’’Amunisi-Amunisi’’ Para Laskar Rempah Selama Mengikuti Muhibah
Ada yang menyelipkan foto keluarga, ada pula yang membawa penutup kepala dan kain khas daerah masing-masing. Di kapal pilih sibukkan diri dengan menulis semua aktivitasnya.
DIMAS NUR APRIYANTO, Surabaya
Tiba-tiba saja kedua pipi Avina Nakita Octavia basah. Masih sulit percaya bahwa tak lama lagi dirinya akan berdiri di atas kapal legendaris, KRI Dewaruci.

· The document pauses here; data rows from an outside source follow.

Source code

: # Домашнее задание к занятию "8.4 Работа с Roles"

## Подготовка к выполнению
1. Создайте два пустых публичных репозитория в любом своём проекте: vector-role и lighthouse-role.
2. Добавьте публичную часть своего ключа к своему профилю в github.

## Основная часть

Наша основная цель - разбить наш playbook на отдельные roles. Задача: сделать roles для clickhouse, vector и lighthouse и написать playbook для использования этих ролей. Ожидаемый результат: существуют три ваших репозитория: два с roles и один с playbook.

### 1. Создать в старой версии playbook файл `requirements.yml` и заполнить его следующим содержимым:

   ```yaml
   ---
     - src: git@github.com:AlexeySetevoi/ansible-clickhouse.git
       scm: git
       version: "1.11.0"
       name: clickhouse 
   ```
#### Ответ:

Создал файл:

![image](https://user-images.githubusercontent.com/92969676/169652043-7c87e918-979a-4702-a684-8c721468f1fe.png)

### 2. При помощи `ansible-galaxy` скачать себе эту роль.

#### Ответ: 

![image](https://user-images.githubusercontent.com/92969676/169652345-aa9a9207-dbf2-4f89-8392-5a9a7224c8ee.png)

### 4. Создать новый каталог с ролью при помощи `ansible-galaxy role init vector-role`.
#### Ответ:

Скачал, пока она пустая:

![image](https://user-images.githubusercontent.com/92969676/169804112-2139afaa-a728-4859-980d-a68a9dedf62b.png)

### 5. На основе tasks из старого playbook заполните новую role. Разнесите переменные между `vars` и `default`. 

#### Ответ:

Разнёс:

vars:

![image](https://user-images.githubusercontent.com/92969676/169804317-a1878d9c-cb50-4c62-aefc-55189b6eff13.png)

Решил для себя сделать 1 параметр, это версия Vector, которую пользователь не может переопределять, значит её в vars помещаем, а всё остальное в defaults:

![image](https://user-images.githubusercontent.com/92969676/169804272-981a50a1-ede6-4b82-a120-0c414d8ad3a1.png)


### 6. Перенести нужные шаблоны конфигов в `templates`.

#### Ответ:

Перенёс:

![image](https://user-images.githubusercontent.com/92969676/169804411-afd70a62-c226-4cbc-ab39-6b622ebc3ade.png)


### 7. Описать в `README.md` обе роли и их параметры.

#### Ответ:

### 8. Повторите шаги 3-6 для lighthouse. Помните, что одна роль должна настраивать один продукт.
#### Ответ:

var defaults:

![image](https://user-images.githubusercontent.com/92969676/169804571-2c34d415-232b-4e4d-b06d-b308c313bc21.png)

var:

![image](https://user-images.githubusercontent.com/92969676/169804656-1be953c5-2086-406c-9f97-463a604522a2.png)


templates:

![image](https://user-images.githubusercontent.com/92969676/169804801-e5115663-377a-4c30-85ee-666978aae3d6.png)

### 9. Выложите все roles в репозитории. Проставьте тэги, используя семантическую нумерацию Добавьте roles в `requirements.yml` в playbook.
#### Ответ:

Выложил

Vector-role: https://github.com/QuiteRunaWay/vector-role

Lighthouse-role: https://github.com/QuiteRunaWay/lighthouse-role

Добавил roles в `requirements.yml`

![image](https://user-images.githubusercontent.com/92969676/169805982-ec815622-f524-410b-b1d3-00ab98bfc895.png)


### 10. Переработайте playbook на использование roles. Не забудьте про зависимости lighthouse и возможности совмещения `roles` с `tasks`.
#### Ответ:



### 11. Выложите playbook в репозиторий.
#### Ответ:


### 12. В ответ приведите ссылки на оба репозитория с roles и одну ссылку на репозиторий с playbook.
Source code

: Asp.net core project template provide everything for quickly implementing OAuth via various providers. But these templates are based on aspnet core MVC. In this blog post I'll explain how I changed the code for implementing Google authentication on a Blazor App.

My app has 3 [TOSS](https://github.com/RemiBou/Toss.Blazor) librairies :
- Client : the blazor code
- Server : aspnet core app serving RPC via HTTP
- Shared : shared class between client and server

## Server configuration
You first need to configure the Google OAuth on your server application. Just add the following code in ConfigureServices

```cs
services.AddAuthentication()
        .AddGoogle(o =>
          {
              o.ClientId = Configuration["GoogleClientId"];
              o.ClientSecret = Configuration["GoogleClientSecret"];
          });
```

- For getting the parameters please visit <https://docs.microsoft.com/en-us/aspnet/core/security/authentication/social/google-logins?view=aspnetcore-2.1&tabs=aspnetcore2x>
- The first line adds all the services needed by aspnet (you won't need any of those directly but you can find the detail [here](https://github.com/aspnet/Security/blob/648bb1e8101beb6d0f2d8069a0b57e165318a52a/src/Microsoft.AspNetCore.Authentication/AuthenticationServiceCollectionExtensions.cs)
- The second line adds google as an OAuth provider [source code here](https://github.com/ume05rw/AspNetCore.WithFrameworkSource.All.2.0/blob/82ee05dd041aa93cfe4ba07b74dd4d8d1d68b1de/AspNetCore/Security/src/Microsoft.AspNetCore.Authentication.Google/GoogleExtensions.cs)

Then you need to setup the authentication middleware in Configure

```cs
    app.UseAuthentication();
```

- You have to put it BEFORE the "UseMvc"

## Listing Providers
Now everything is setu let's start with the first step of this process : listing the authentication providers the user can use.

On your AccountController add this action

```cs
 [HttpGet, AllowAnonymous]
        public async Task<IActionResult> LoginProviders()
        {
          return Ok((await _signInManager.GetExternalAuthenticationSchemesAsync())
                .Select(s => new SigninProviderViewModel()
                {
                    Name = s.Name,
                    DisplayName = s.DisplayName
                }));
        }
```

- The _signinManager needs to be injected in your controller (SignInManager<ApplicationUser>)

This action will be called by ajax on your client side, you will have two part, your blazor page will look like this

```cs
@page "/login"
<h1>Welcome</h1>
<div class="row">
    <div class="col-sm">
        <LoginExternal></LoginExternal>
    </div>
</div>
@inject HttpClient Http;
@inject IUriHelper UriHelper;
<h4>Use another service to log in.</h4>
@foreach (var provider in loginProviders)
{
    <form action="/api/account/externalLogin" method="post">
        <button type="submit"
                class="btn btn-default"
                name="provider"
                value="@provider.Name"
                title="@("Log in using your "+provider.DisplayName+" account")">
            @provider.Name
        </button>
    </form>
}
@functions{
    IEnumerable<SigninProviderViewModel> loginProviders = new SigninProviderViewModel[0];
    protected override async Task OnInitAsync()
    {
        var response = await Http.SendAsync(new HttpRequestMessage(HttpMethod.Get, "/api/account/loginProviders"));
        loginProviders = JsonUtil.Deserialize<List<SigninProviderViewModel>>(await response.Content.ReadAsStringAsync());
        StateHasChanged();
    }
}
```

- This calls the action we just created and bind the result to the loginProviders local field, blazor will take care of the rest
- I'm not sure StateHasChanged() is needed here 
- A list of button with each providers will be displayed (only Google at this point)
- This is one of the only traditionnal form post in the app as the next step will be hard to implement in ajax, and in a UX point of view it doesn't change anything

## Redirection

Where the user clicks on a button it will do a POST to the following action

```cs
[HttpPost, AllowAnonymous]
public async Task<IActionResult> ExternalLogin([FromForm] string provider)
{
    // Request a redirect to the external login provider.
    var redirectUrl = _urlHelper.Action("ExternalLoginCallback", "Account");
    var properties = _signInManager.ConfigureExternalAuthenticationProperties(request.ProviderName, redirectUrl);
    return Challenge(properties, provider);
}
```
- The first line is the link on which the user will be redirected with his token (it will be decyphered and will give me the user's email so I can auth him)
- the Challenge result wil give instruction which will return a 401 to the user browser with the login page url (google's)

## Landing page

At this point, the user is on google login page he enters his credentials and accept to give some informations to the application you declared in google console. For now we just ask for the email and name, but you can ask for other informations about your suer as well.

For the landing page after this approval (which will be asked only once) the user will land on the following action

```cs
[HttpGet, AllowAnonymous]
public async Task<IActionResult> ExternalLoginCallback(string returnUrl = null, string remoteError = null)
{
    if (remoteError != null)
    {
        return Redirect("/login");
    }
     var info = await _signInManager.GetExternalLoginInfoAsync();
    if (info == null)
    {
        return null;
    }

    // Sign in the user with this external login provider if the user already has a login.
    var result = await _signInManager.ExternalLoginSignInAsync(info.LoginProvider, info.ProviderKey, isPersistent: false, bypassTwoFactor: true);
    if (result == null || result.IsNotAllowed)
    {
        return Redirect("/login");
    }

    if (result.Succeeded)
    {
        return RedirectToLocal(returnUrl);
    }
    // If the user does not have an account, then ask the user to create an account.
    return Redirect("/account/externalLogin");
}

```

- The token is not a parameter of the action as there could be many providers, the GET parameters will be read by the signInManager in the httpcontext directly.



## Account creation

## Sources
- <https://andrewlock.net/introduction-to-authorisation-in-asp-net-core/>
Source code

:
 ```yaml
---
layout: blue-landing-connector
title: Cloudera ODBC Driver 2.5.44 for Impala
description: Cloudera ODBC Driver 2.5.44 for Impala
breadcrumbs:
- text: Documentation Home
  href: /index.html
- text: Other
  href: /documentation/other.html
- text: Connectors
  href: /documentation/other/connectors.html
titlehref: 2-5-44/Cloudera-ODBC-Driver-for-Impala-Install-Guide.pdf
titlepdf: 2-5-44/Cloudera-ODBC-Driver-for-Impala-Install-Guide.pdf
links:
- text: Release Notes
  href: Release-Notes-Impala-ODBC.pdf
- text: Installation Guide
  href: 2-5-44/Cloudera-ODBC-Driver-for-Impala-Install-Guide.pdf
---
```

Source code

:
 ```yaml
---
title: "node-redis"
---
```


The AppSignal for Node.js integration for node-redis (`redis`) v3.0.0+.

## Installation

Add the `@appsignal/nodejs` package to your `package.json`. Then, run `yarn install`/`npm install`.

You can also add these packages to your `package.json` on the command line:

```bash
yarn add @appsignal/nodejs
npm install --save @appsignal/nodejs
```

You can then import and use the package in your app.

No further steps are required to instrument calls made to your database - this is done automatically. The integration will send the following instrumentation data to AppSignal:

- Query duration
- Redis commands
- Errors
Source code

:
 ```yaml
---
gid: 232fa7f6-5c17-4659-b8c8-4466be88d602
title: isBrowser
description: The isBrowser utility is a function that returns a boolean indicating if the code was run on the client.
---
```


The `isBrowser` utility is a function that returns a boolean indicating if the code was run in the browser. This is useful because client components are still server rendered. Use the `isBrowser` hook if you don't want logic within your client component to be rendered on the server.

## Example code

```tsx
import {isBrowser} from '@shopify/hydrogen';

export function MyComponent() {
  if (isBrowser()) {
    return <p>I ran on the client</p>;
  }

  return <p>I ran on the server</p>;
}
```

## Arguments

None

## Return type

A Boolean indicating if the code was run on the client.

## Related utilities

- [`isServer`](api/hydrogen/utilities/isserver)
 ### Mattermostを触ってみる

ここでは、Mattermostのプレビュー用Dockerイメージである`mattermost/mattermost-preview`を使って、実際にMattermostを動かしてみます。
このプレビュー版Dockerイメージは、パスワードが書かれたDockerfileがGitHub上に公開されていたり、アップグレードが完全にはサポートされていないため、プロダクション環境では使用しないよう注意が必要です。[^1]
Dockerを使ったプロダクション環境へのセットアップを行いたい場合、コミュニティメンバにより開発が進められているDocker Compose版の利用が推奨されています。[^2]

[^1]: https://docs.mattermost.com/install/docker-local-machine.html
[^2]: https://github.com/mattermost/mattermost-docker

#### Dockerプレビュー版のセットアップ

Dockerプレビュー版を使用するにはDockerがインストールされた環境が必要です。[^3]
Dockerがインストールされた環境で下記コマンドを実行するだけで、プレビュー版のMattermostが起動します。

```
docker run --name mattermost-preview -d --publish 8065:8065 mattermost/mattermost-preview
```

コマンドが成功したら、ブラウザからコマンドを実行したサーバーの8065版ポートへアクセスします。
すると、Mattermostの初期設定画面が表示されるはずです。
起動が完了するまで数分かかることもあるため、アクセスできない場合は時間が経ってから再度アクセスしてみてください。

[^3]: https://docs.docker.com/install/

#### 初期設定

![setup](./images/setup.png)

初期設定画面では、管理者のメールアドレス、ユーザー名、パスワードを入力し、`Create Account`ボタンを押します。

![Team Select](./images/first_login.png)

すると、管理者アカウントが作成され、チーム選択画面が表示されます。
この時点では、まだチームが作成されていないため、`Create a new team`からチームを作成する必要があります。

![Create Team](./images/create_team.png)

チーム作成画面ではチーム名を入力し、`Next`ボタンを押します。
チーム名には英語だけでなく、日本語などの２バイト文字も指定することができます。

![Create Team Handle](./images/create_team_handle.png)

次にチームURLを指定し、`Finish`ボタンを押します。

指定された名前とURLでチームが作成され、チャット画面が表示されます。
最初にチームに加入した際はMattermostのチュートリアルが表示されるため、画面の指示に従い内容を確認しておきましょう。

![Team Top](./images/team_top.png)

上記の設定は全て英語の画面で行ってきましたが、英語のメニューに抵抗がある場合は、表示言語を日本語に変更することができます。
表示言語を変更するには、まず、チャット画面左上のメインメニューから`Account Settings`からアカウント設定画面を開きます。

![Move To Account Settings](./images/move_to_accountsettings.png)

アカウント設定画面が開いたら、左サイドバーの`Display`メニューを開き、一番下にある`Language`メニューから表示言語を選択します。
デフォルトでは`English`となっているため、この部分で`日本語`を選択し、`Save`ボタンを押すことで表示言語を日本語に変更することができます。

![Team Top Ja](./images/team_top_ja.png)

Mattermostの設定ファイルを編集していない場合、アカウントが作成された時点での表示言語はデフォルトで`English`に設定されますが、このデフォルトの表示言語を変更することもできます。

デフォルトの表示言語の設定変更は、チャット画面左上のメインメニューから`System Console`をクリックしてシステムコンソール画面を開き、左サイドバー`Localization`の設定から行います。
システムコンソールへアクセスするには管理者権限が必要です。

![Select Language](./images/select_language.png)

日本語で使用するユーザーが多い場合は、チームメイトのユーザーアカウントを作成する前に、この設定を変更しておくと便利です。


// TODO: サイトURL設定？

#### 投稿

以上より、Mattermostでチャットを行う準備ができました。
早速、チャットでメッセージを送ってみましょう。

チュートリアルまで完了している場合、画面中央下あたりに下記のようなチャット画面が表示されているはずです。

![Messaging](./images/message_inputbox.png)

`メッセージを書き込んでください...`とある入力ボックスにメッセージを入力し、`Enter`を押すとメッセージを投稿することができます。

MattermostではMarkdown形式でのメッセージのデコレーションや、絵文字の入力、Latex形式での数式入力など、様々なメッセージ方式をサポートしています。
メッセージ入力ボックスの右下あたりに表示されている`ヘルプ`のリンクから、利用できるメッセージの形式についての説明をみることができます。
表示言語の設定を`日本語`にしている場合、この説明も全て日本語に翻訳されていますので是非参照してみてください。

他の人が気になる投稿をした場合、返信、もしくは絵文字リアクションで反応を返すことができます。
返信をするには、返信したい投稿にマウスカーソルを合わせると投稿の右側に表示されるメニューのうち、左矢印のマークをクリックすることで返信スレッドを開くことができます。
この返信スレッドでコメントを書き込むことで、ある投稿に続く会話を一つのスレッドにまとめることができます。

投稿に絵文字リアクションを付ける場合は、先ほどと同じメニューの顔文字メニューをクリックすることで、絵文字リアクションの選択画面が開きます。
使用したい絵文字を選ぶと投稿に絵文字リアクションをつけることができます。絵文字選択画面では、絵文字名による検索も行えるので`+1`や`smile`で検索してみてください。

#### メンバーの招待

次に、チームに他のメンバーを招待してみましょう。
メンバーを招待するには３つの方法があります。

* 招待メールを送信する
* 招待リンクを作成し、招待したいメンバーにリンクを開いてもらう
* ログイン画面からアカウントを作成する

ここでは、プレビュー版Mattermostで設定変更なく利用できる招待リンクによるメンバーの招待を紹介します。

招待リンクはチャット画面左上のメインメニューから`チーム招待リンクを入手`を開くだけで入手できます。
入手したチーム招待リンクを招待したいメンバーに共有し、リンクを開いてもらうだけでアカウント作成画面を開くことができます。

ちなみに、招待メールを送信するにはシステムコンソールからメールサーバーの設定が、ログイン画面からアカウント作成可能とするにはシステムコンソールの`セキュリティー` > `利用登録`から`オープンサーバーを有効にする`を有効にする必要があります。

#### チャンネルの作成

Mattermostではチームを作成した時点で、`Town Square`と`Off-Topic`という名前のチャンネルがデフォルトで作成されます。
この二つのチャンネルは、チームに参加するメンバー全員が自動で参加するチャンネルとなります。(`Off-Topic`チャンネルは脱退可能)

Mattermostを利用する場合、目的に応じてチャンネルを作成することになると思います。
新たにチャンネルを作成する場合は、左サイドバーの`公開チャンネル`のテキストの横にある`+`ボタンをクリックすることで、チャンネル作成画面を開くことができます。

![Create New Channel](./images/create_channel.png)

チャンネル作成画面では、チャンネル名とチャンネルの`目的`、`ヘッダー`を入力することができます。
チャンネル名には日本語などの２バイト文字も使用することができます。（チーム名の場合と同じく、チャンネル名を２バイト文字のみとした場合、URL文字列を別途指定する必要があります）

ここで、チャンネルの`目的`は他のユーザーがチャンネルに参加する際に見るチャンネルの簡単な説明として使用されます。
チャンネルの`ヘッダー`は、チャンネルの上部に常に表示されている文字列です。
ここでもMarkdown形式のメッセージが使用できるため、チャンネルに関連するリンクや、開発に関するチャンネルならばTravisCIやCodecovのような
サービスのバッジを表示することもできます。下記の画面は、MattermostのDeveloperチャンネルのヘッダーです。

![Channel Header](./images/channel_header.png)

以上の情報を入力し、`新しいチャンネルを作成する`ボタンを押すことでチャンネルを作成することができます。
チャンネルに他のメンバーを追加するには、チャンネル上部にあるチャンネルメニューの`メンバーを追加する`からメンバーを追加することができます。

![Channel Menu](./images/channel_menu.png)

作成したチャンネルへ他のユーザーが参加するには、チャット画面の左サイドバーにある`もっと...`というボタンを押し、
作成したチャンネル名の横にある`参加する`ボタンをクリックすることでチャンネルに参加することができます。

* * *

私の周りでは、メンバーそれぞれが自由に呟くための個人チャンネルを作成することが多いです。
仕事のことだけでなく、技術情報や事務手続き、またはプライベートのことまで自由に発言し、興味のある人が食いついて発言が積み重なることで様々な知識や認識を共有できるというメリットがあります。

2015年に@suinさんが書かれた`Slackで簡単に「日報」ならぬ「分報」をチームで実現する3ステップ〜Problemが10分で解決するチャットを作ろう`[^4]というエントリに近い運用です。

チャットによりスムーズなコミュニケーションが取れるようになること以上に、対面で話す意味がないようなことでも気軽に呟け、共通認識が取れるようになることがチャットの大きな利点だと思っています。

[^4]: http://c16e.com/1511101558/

Sebagai bagian dari misi penting penelusuran jejak jalur rempah.
”Berkat doa orang tua juga. Tadi sempat telepon lama sama orang rumah,” kata mahasiswi semester 6 Fakultas Hukum Universitas Negeri Jember tersebut.
Perwakilan Kepulauan Riau itu bagian dari regu pertama (batch lada) yang berisi 35 Laskar Rempah dan 53 awak kapal TNI Angkatan Laut serta perwakilan Kementerian Pendidikan, Kebudayaan, Riset, dan Teknologi (Kemendikbudristek). Mereka diberangkatkan menggunakan Dewaruci dari Pangkoarmada II Surabaya menuju tujuan pertama muhibah ini, Makassar, Rabu sore (1/6). Lagu Tanah Airku yang ditulis Ibu Sud mengiringi kepergian kapal dengan panjang 49,66 meter dan lebar 9,5 meter tersebut dari Dermaga Ujung.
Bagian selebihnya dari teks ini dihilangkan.